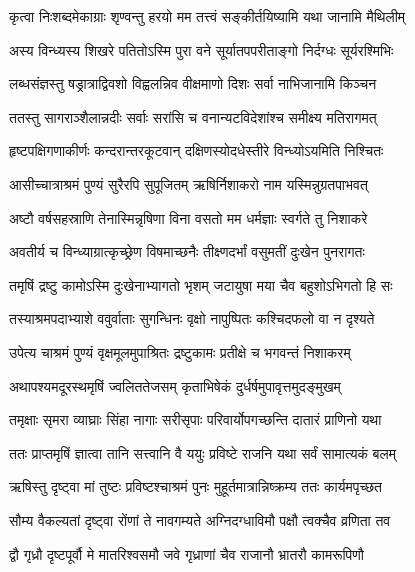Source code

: \twolineshloka
{कृत्वा निःशब्दमेकाग्राः शृण्वन्तु हरयो मम}
{तत्त्वं सङ्कीर्तयिष्यामि यथा जानामि मैथिलीम्} %

\twolineshloka
{अस्य विन्ध्यस्य शिखरे पतितोऽस्मि पुरा वने}
{सूर्यातपपरीताङ्गो निर्दग्धः सूर्यरश्मिभिः} %

\twolineshloka
{लब्धसंज्ञस्तु षड्रात्राद्विवशो विह्वलन्निव}
{वीक्षमाणो दिशः सर्वा नाभिजानामि किञ्चन} %

\twolineshloka
{ततस्तु सागराञ्शैलान्नदीः सर्वाः सरांसि च}
{वनान्यटविदेशांश्च समीक्ष्य मतिरागमत्} %

\twolineshloka
{हृष्टपक्षिगणाकीर्णः कन्दरान्तरकूटवान्}
{दक्षिणस्योदधेस्तीरे विन्ध्योऽयमिति निश्चितः} %

\twolineshloka
{आसीच्चात्राश्रमं पुण्यं सुरैरपि सुपूजितम्}
{ऋषिर्निशाकरो नाम यस्मिन्नुग्रतपाभवत्} %

\twolineshloka
{अष्टौ वर्षसहस्राणि तेनास्मिन्नृषिणा विना}
{वसतो मम धर्मज्ञाः स्वर्गते तु निशाकरे} %

\twolineshloka
{अवतीर्य च विन्ध्याग्रात्कृच्छ्रेण विषमाच्छनैः}
{तीक्ष्णदर्भां वसुमतीं दुःखेन पुनरागतः} %

\twolineshloka
{तमृषिं द्रष्टु कामोऽस्मि दुःखेनाभ्यागतो भृशम्}
{जटायुषा मया चैव बहुशोऽभिगतो हि सः} %

\twolineshloka
{तस्याश्रमपदाभ्याशे ववुर्वाताः सुगन्धिनः}
{वृक्षो नापुष्पितः कश्चिदफलो वा न दृश्यते} %

\twolineshloka
{उपेत्य चाश्रमं पुण्यं वृक्षमूलमुपाश्रितः}
{द्रष्टुकामः प्रतीक्षे च भगवन्तं निशाकरम्} %

\twolineshloka
{अथापश्यमदूरस्थमृषिं ज्वलिततेजसम्}
{कृताभिषेकं दुर्धर्षमुपावृत्तमुदङ्मुखम्} %

\twolineshloka
{तमृक्षाः सृमरा व्याघ्राः सिंहा नागाः सरीसृपाः}
{परिवार्योपगच्छन्ति दातारं प्राणिनो यथा} %

\twolineshloka
{ततः प्राप्तमृषिं ज्ञात्वा तानि सत्त्वानि वै ययुः}
{प्रविष्टे राजनि यथा सर्वं सामात्यकं बलम्} %

\twolineshloka
{ऋषिस्तु दृष्ट्वा मां तुष्टः प्रविष्टश्चाश्रमं पुनः}
{मुहूर्तमात्रान्निष्क्रम्य ततः कार्यमपृच्छत} %

\twolineshloka
{सौम्य वैकल्यतां दृष्ट्वा रोंणां ते नावगम्यते}
{अग्निदग्धाविमौ पक्षौ त्वक्चैव व्रणिता तव} %

\twolineshloka
{द्वौ गृध्रौ दृष्टपूर्वौ मे मातरिश्वसमौ जवे}
{गृध्राणां चैव राजानौ भ्रातरौ कामरूपिणौ} %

▶ **WORK TASK**:
What is needed is an exact copy of the data, with the pictures removed.

▶ **TASK OUTPUT**:
Source code

: \twolineshloka
{कृत्वा निःशब्दमेकाग्राः शृण्वन्तु हरयो मम}
{तत्त्वं सङ्कीर्तयिष्यामि यथा जानामि मैथिलीम्} %

\twolineshloka
{अस्य विन्ध्यस्य शिखरे पतितोऽस्मि पुरा वने}
{सूर्यातपपरीताङ्गो निर्दग्धः सूर्यरश्मिभिः} %

\twolineshloka
{लब्धसंज्ञस्तु षड्रात्राद्विवशो विह्वलन्निव}
{वीक्षमाणो दिशः सर्वा नाभिजानामि किञ्चन} %

\twolineshloka
{ततस्तु सागराञ्शैलान्नदीः सर्वाः सरांसि च}
{वनान्यटविदेशांश्च समीक्ष्य मतिरागमत्} %

\twolineshloka
{हृष्टपक्षिगणाकीर्णः कन्दरान्तरकूटवान्}
{दक्षिणस्योदधेस्तीरे विन्ध्योऽयमिति निश्चितः} %

\twolineshloka
{आसीच्चात्राश्रमं पुण्यं सुरैरपि सुपूजितम्}
{ऋषिर्निशाकरो नाम यस्मिन्नुग्रतपाभवत्} %

\twolineshloka
{अष्टौ वर्षसहस्राणि तेनास्मिन्नृषिणा विना}
{वसतो मम धर्मज्ञाः स्वर्गते तु निशाकरे} %

\twolineshloka
{अवतीर्य च विन्ध्याग्रात्कृच्छ्रेण विषमाच्छनैः}
{तीक्ष्णदर्भां वसुमतीं दुःखेन पुनरागतः} %

\twolineshloka
{तमृषिं द्रष्टु कामोऽस्मि दुःखेनाभ्यागतो भृशम्}
{जटायुषा मया चैव बहुशोऽभिगतो हि सः} %

\twolineshloka
{तस्याश्रमपदाभ्याशे ववुर्वाताः सुगन्धिनः}
{वृक्षो नापुष्पितः कश्चिदफलो वा न दृश्यते} %

\twolineshloka
{उपेत्य चाश्रमं पुण्यं वृक्षमूलमुपाश्रितः}
{द्रष्टुकामः प्रतीक्षे च भगवन्तं निशाकरम्} %

\twolineshloka
{अथापश्यमदूरस्थमृषिं ज्वलिततेजसम्}
{कृताभिषेकं दुर्धर्षमुपावृत्तमुदङ्मुखम्} %

\twolineshloka
{तमृक्षाः सृमरा व्याघ्राः सिंहा नागाः सरीसृपाः}
{परिवार्योपगच्छन्ति दातारं प्राणिनो यथा} %

\twolineshloka
{ततः प्राप्तमृषिं ज्ञात्वा तानि सत्त्वानि वै ययुः}
{प्रविष्टे राजनि यथा सर्वं सामात्यकं बलम्} %

\twolineshloka
{ऋषिस्तु दृष्ट्वा मां तुष्टः प्रविष्टश्चाश्रमं पुनः}
{मुहूर्तमात्रान्निष्क्रम्य ततः कार्यमपृच्छत} %

\twolineshloka
{सौम्य वैकल्यतां दृष्ट्वा रोंणां ते नावगम्यते}
{अग्निदग्धाविमौ पक्षौ त्वक्चैव व्रणिता तव} %

\twolineshloka
{द्वौ गृध्रौ दृष्टपूर्वौ मे मातरिश्वसमौ जवे}
{गृध्राणां चैव राजानौ भ्रातरौ कामरूपिणौ} %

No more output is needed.